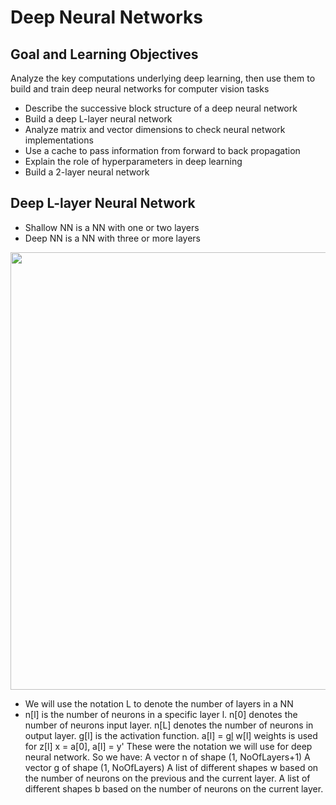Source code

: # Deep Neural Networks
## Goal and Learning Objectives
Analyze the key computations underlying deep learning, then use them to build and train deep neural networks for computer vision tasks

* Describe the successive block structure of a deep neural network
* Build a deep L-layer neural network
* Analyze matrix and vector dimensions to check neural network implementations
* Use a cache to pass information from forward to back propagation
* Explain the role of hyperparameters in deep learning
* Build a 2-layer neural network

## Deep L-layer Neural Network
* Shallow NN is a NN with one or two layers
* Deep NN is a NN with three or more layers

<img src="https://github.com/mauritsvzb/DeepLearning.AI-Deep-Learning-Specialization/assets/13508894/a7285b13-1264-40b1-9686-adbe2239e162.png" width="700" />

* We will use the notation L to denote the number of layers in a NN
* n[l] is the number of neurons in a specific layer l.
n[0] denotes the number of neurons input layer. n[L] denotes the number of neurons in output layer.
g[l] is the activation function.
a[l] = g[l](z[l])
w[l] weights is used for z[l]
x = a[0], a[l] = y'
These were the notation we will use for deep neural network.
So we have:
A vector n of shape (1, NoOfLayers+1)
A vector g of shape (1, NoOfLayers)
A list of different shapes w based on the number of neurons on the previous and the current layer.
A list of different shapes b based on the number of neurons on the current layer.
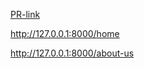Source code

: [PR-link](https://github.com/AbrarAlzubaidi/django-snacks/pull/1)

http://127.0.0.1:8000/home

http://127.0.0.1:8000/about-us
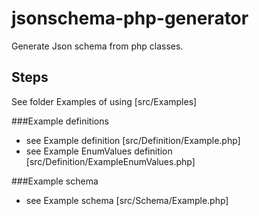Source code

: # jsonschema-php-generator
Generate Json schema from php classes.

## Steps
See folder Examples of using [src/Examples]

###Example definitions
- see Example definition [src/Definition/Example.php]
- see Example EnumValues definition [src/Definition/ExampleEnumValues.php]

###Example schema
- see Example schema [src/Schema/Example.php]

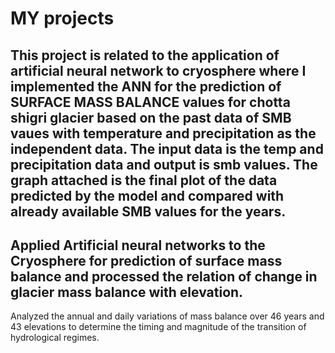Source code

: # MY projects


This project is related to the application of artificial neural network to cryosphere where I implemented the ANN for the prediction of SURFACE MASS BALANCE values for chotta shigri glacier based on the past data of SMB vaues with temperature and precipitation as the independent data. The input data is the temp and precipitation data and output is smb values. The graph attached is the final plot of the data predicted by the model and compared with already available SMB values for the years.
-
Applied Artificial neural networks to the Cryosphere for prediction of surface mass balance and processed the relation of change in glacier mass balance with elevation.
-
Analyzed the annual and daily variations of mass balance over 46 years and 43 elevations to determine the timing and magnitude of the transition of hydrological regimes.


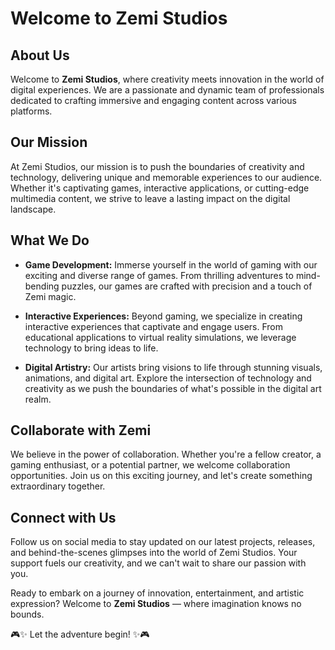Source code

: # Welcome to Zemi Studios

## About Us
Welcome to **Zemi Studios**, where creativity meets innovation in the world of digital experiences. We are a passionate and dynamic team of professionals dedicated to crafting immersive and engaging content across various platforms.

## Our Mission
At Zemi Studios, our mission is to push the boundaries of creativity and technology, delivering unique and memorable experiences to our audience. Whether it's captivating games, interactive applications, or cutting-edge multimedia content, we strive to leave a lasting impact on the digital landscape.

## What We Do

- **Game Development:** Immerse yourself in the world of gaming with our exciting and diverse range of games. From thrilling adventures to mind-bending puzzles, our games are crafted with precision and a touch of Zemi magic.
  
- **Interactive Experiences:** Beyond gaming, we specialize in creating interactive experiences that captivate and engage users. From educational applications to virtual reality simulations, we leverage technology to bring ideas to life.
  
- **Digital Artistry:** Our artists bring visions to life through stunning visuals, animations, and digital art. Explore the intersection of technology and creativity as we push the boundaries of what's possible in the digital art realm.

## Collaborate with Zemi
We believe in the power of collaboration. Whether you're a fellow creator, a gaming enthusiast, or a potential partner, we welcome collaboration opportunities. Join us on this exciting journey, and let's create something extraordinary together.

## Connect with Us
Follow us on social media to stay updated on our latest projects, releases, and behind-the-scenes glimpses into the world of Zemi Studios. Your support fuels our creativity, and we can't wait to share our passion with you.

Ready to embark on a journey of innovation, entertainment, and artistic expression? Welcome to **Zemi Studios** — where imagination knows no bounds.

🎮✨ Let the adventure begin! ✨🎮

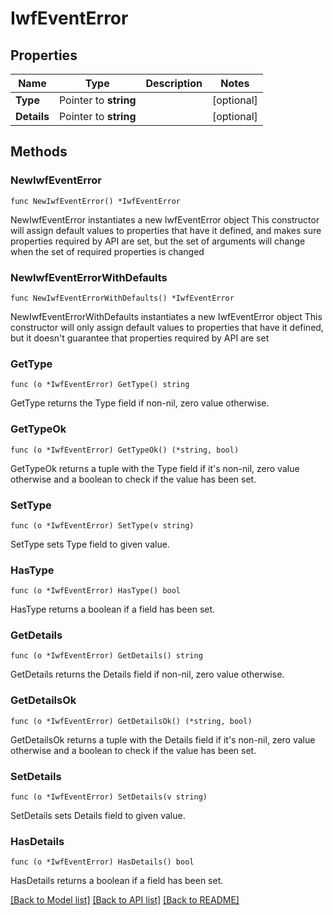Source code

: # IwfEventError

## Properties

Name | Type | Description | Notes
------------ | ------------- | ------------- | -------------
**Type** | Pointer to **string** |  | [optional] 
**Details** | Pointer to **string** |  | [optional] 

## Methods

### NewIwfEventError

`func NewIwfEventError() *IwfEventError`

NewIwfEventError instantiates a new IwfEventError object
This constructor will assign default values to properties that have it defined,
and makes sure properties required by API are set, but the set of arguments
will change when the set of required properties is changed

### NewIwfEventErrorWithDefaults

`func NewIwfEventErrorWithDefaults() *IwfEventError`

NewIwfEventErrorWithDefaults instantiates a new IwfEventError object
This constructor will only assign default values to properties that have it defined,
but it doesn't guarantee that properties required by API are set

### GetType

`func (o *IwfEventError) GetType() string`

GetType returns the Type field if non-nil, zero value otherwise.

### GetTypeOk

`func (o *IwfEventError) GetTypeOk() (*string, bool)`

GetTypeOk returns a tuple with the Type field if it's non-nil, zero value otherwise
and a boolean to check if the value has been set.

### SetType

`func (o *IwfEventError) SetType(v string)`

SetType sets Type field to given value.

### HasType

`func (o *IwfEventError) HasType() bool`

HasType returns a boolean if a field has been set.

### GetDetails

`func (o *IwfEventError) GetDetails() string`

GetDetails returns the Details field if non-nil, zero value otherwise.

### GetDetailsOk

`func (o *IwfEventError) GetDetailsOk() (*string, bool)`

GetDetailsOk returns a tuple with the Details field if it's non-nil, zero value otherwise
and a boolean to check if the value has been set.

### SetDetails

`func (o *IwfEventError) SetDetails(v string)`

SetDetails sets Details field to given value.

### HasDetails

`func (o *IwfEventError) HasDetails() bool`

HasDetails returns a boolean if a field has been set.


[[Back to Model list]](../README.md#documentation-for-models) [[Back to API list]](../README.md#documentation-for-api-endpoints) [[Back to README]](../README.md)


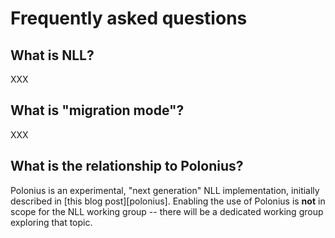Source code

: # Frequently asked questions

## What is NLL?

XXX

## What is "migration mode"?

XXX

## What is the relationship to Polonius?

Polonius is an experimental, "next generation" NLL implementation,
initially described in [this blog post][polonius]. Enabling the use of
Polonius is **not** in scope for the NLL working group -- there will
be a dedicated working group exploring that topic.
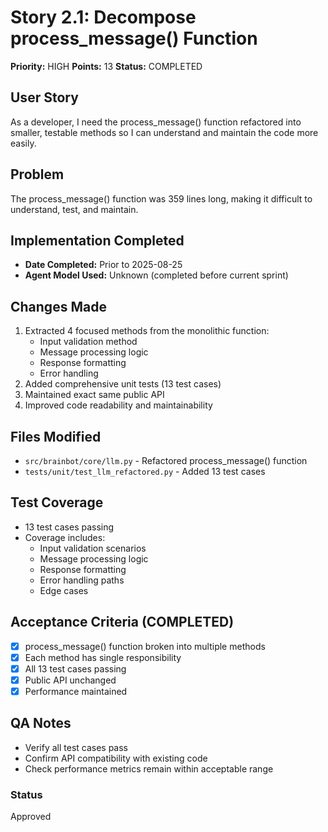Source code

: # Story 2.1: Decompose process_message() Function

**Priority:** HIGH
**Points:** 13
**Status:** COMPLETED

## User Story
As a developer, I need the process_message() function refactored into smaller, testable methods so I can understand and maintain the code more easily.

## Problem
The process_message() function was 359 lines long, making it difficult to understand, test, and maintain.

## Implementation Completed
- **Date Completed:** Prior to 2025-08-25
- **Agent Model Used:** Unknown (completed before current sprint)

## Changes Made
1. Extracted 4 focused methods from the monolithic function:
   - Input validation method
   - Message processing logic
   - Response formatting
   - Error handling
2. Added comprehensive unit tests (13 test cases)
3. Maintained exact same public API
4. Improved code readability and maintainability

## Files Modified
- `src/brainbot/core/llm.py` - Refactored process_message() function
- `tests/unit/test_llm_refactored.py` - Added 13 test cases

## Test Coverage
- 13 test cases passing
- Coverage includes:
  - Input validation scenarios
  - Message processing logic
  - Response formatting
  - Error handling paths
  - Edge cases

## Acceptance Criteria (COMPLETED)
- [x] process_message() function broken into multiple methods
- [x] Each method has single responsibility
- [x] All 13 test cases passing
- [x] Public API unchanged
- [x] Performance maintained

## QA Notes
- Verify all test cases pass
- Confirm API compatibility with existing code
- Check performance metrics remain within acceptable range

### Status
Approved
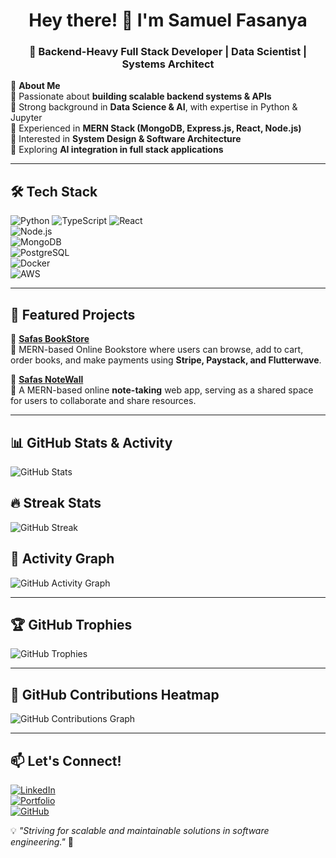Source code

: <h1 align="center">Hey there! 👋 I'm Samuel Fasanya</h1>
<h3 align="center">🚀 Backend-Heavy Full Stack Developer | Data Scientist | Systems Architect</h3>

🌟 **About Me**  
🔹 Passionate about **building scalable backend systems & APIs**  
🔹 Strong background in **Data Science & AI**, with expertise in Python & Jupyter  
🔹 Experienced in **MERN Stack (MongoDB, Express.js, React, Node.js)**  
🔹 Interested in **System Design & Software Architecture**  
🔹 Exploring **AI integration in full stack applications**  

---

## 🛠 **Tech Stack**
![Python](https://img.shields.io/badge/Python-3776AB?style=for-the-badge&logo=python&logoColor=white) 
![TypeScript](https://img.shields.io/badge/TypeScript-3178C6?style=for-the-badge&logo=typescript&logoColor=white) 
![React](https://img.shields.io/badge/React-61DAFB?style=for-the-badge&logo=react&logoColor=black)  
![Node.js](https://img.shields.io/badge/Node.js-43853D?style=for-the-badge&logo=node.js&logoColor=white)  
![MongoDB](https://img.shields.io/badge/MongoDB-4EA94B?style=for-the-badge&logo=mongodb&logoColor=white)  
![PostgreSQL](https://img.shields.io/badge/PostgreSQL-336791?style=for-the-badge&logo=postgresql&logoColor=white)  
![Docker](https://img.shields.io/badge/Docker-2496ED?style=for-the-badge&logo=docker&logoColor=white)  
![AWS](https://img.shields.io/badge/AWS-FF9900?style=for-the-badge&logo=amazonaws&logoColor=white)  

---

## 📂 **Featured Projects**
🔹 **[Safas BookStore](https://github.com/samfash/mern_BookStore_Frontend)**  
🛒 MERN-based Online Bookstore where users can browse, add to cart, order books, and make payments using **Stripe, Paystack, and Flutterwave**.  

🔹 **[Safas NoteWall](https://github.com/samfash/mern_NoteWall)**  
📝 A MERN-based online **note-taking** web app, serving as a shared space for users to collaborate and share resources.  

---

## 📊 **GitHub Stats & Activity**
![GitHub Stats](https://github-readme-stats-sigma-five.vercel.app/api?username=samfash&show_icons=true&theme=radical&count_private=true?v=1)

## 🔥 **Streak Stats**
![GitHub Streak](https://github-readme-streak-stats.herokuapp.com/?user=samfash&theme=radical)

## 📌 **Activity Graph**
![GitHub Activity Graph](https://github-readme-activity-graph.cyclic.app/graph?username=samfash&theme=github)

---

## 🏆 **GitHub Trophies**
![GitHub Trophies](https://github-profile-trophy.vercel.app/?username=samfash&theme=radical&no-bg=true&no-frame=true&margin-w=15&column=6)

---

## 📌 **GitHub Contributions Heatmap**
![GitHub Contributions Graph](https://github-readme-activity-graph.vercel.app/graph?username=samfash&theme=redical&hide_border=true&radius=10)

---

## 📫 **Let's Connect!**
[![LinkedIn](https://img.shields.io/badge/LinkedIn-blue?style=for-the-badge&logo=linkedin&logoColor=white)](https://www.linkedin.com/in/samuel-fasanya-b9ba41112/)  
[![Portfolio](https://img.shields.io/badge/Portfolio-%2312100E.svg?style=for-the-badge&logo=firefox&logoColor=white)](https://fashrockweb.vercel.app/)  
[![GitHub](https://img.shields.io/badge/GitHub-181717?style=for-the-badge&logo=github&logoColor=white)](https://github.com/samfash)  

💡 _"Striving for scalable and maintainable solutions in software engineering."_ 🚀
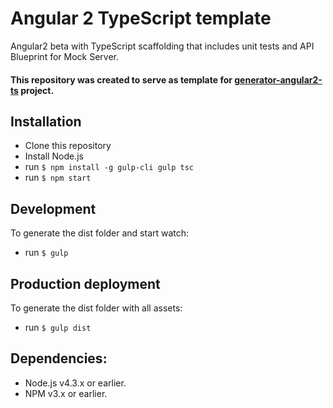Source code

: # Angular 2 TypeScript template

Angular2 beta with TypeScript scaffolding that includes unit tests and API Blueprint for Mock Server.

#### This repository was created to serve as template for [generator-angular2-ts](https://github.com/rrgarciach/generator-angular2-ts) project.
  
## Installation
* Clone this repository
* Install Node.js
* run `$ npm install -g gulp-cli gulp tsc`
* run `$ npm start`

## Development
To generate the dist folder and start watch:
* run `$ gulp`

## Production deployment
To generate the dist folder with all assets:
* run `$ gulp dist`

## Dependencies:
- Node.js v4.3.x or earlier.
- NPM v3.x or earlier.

_Problem details_
Only one stretch of the material above is wanted: the line containing "Generate Json schema from php classes." through the line containing "# MY projects". Restate it word for word, minus the pictures.

_Task solution_
Generate Json schema from php classes.

## Steps
See folder Examples of using [src/Examples]

###Example definitions
- see Example definition [src/Definition/Example.php]
- see Example EnumValues definition [src/Definition/ExampleEnumValues.php]

###Example schema
- see Example schema [src/Schema/Example.php]

Source code

: # MY projects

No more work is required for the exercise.